The UNet model consists of fully convolutional network (FCN) layers arranged as contracting encoder and upsampling decoder maps. Nested arrangements of these encoder and decoder maps give rise to extensions of the UNet model, such as UNete and UNet++. Other refinements include constraining the outputs of the convolutional layers to discriminate between segment labels when trained end to end, a property called deep supervision. This reduces feature diversity in these nested UNet models despite their large parameter space. Furthermore, for texture segmentation, pixel correlations at multiple scales contribute to the classification task; hence, explicit deep supervision of shallower layers is likely to enhance performance. In this paper, we propose ADS UNet, a stage-wise additive training algorithm that incorporates resource-efficient deep supervision in shallower layers and takes performance-weighted combinations of the sub-UNets to create the segmentation model. We provide empirical evidence on three histopathology datasets to support the claim that the proposed ADS UNet reduces correlations between constituent features and improves performance while being more resource efficient. We demonstrate that ADS_UNet outperforms state-of-the-art Transformer-based models by 1.08 and 0.6 points on CRAG and BCSS datasets, and yet requires only 37% of GPU consumption and 34% of training time as that required by Transformers.

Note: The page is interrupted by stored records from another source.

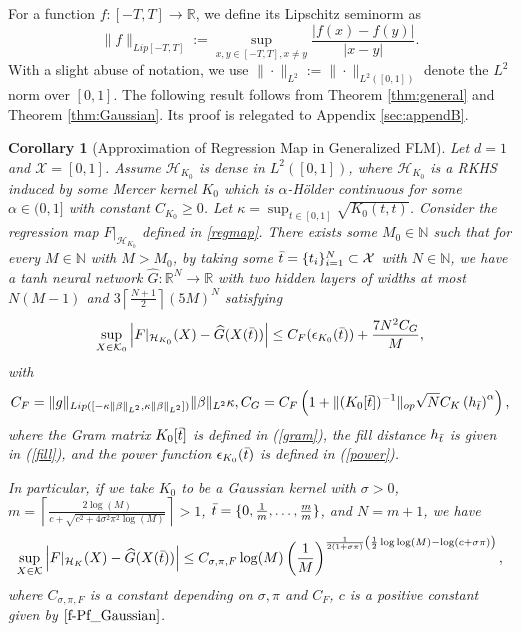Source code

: \documentclass{article}
\def\NN{\mathbb N}
\def\RR{\mathbb R}
\numberwithin{equation}{section}
\newtheorem{corollary}[theorem]{Corollary}
\begin{document}
For a function $f:[-T, T] \to \RR$, we define its Lipschitz seminorm as $$\|f\|_{Lip[-T,T]}:= \sup_{x,y\in [-T, T], x \neq y}\frac{|f(x) - f(y)|}{|x-y|}.$$
 With a slight abuse of notation, we use $\|\cdot\|_{L^2}:= \|\cdot\|_{L^2([0,1])}$ denote the $L^2$ norm over $[0,1]$.
The following result follows from Theorem \ref{thm:general} and Theorem \ref{thm:Gaussian}.
Its proof is relegated to Appendix \ref{sec:appendB}. 
\begin{corollary}[Approximation of Regression Map in Generalized FLM] \label{corollary:FLM}
Let $d=1$ and $\mathcal{X} = [0,1]$.
Assume $\mathcal{H}_{K_0} $ is dense in $L^2([0,1])$, where $\mathcal{H}_{K_0}$ is a RKHS induced by some Mercer kernel $K_0$ which is $\alpha$-H\"{o}lder continuous for some $\alpha \in (0, 1]$ with constant $C_{K_0} \geq 0$.  
Let $\kappa=\sup_{t\in[0,1]}\sqrt{K_0(t,t)}$. 
Consider the regression map $F|_{\mathcal{H}_{K_0}}$ defined in \eqref{regmap}.
 There exists some $M_0\in \NN$ such that for every $M\in \NN$ with $M>M_0$, by taking some
    $\Bar{t}=\{t_i\}_{i=1}^N \subset \mathcal{X}$ with $N\in \NN$, we have a tanh neural network $\widehat{G}: \RR^N \to \RR$ with two hidden layers of widths at most $N(M-1)$ and $3\left\lceil\frac{N+1}{2}\right\rceil (5M)^N$ satisfying 
\begin{equation}\label{thm:general_bound}
    \sup_{X\in \mathcal{K}_0}\left|F|_{\mathcal{H}_{K_0}}(X) - \widehat{G}(X(\Bar{t}))\right|\leq  C_F (\epsilon_{K_0}(\Bar{t})) + \frac{7N^2C_G}{M},
\end{equation}
with $$C_F= \|g\|_{Lip([-\kappa \|\beta\|_{L^2}, \kappa \|\beta\|_{L^2}])} \|\beta\|_{L^2}\kappa, C_G = C_F\left(1+ \|(K_0[\Bar{t}])^{-1 }\|_{op}\sqrt{N} C_K \left(h_{\Bar{t}}\right)^\alpha\right),$$ 
where the Gram matrix $K_0[\Bar{t}]$ is defined in (\ref{gram}), the fill distance $h_{\Bar{t}}$ is given in (\ref{fill}), and the power function $\epsilon_{K_0}(\Bar{t})$ is defined in (\ref{power}).

In particular, if we take $K_0$ to be a Gaussian kernel with $\sigma >0$,  
        $m = \left\lceil \frac{2 \log(M)}{c + \sqrt{c^2+4\sigma^2\pi^2 \log(M)}}\right \rceil > 1$,
$\Bar{t}=\{0, \frac{1}{m},\ldots, \frac{m}{m}\}$, and $N= m+1$, we have 
\begin{equation}
    \sup_{X\in \mathcal{K}}\left|F|_{\mathcal{H}_K}(X) - \widehat{G}(X(\Bar{t}))\right|\leq C_{\sigma, \pi, F} \log (M)\left(\frac{1}{M}\right)^{\frac{1}{2(1+ \sigma \pi )}
    \left(\frac{1}{2}\log\log(M) - \log(c+ \sigma \pi)\right)},
\end{equation}
where $C_{\sigma, \pi, F}$ is a constant depending on $\sigma, \pi$ and $C_F$, $c$ is a positive constant given by $\eqref{f-Pf_Gaussian}$. 
\end{corollary}
\end{document}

翻译:UNet模型由完全卷积网络(FCN)层排列组成,作为收缩编码器和上采样解码器映射。这些编码器和解码器映射的嵌套排列构成了UNete和UNet ++等UNet模型的扩展。其他改进包括限制卷积层的输出来在端到端训练时区分段落标签,这是称为深度监督的一种属性。尽管这些嵌套的UNet模型具有大的参数空间,但它们降低了这些特征的多样性。此外,对于纹理分割,多个尺度上的像素相关性有助于分类任务;因此,显式地对浅层进行深度监督可能会提高性能。
在本文中,我们提出了ADS_UNet,这是一种分阶段的加法训练算法,它结合了浅层资源高效的深度监督,并采用性能加权组合子UNet来创建分割模型。我们提供了三个组织病理学数据集的实证证据,支持所提出的ADS_UNet可以降低构成要素之间的相关性并提高性能,同时更加资源高效。我们证明,ADS_UNet在CRAG和BCSS数据集上比基于Transformer的最新模型表现更好1.08和0.6个点,却只需要37%的GPU消耗和34%的训练时间。